When you transcribe the listing that follows, keep every line exact and omit the pictures.

+++++

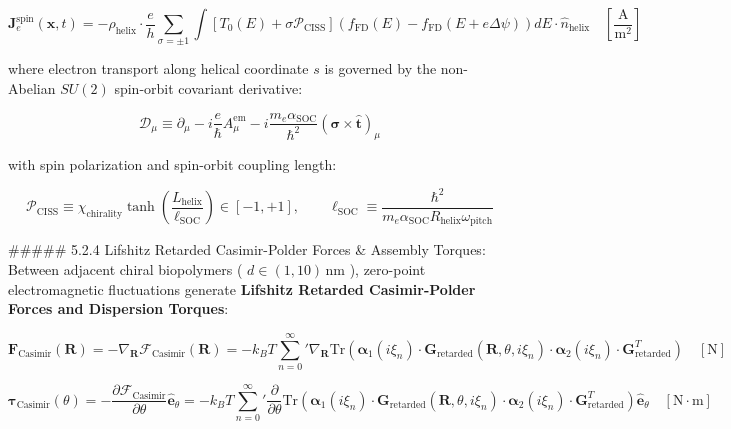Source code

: \documentclass[11pt,a4paper]{article}
\theoremstyle{definition}
\theoremstyle{remark}
\begin{document}
\begin{equation}
\boxed{\mathbf{J}_{e}^{\text{spin}}(\mathbf{x}, t) = -\rho_{\text{helix}} \cdot \frac{e}{h} \sum_{\sigma = \pm 1} \int [ T_0(E) + \sigma \mathcal{P}_{\text{CISS}} ] \left( f_{\text{FD}}(E) - f_{\text{FD}}(E + e \Delta\psi) \right) dE \cdot \hat{n}_{\text{helix}} \quad [\frac{\mathrm{A}}{\mathrm{m^2}}]}
\end{equation}


where electron transport along helical coordinate $s$ is governed by the non-Abelian $SU(2)$ spin-orbit covariant derivative:


\begin{equation}
\mathcal{D}_\mu \equiv \partial_\mu - i \frac{e}{\hbar} A_\mu^{\text{em}} - i \frac{m_e \alpha_{\text{SOC}}}{\hbar^2} (\boldsymbol{\sigma} \times \hat{\mathbf{t}})_\mu
\end{equation}


with spin polarization and spin-orbit coupling length:


\begin{equation}
\mathcal{P}_{\text{CISS}} \equiv \chi_{\text{chirality}} \tanh\left( \frac{L_{\text{helix}}}{\ell_{\text{SOC}}} \right) \in [-1, +1], \qquad \ell_{\text{SOC}} \equiv \frac{\hbar^2}{m_e \alpha_{\text{SOC}} R_{\text{helix}} \omega_{\text{pitch}}}
\end{equation}


\#\#\#\#\# 5.2.4 Lifshitz Retarded Casimir-Polder Forces \& Assembly Torques:
Between adjacent chiral biopolymers ( $d \in (1, 10) \, \mathrm{nm}$ ), zero-point electromagnetic fluctuations generate \textbf{Lifshitz Retarded Casimir-Polder Forces and Dispersion Torques}:


\begin{equation}
\boxed{\mathbf{F}_{\text{Casimir}}(\mathbf{R}) = -\nabla_{\mathbf{R}} \mathcal{F}_{\text{Casimir}}(\mathbf{R}) = -k_B T {\sum_{n=0}^\infty}' \nabla_{\mathbf{R}} \mathrm{Tr} \left( \boldsymbol{\alpha}_1(i\xi_n) \cdot \mathbf{G}_{\text{retarded}}(\mathbf{R}, \theta, i\xi_n) \cdot \boldsymbol{\alpha}_2(i\xi_n) \cdot \mathbf{G}_{\text{retarded}}^T \right) \quad [\mathrm{N}]}
\end{equation}



\begin{equation}
\boxed{\boldsymbol{\tau}_{\text{Casimir}}(\theta) = -\frac{\partial \mathcal{F}_{\text{Casimir}}}{\partial \theta} \hat{\mathbf{e}}_\theta = -k_B T {\sum_{n=0}^\infty}' \frac{\partial}{\partial \theta} \mathrm{Tr} \left( \boldsymbol{\alpha}_1(i\xi_n) \cdot \mathbf{G}_{\text{retarded}}(\mathbf{R}, \theta, i\xi_n) \cdot \boldsymbol{\alpha}_2(i\xi_n) \cdot \mathbf{G}_{\text{retarded}}^T \right) \hat{\mathbf{e}}_\theta \quad [\mathrm{N \cdot m}]}
\end{equation}
\end{document}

+++++

# SOLUTION TO THIS PROBLEM
Source code

: \documentclass[11pt,a4paper]{article}
\theoremstyle{definition}
\theoremstyle{remark}
\begin{document}
\begin{equation}
\boxed{\mathbf{J}_{e}^{\text{spin}}(\mathbf{x}, t) = -\rho_{\text{helix}} \cdot \frac{e}{h} \sum_{\sigma = \pm 1} \int [ T_0(E) + \sigma \mathcal{P}_{\text{CISS}} ] \left( f_{\text{FD}}(E) - f_{\text{FD}}(E + e \Delta\psi) \right) dE \cdot \hat{n}_{\text{helix}} \quad [\frac{\mathrm{A}}{\mathrm{m^2}}]}
\end{equation}


where electron transport along helical coordinate $s$ is governed by the non-Abelian $SU(2)$ spin-orbit covariant derivative:


\begin{equation}
\mathcal{D}_\mu \equiv \partial_\mu - i \frac{e}{\hbar} A_\mu^{\text{em}} - i \frac{m_e \alpha_{\text{SOC}}}{\hbar^2} (\boldsymbol{\sigma} \times \hat{\mathbf{t}})_\mu
\end{equation}


with spin polarization and spin-orbit coupling length:


\begin{equation}
\mathcal{P}_{\text{CISS}} \equiv \chi_{\text{chirality}} \tanh\left( \frac{L_{\text{helix}}}{\ell_{\text{SOC}}} \right) \in [-1, +1], \qquad \ell_{\text{SOC}} \equiv \frac{\hbar^2}{m_e \alpha_{\text{SOC}} R_{\text{helix}} \omega_{\text{pitch}}}
\end{equation}


\#\#\#\#\# 5.2.4 Lifshitz Retarded Casimir-Polder Forces \& Assembly Torques:
Between adjacent chiral biopolymers ( $d \in (1, 10) \, \mathrm{nm}$ ), zero-point electromagnetic fluctuations generate \textbf{Lifshitz Retarded Casimir-Polder Forces and Dispersion Torques}:


\begin{equation}
\boxed{\mathbf{F}_{\text{Casimir}}(\mathbf{R}) = -\nabla_{\mathbf{R}} \mathcal{F}_{\text{Casimir}}(\mathbf{R}) = -k_B T {\sum_{n=0}^\infty}' \nabla_{\mathbf{R}} \mathrm{Tr} \left( \boldsymbol{\alpha}_1(i\xi_n) \cdot \mathbf{G}_{\text{retarded}}(\mathbf{R}, \theta, i\xi_n) \cdot \boldsymbol{\alpha}_2(i\xi_n) \cdot \mathbf{G}_{\text{retarded}}^T \right) \quad [\mathrm{N}]}
\end{equation}



\begin{equation}
\boxed{\boldsymbol{\tau}_{\text{Casimir}}(\theta) = -\frac{\partial \mathcal{F}_{\text{Casimir}}}{\partial \theta} \hat{\mathbf{e}}_\theta = -k_B T {\sum_{n=0}^\infty}' \frac{\partial}{\partial \theta} \mathrm{Tr} \left( \boldsymbol{\alpha}_1(i\xi_n) \cdot \mathbf{G}_{\text{retarded}}(\mathbf{R}, \theta, i\xi_n) \cdot \boldsymbol{\alpha}_2(i\xi_n) \cdot \mathbf{G}_{\text{retarded}}^T \right) \hat{\mathbf{e}}_\theta \quad [\mathrm{N \cdot m}]}
\end{equation}
\end{document}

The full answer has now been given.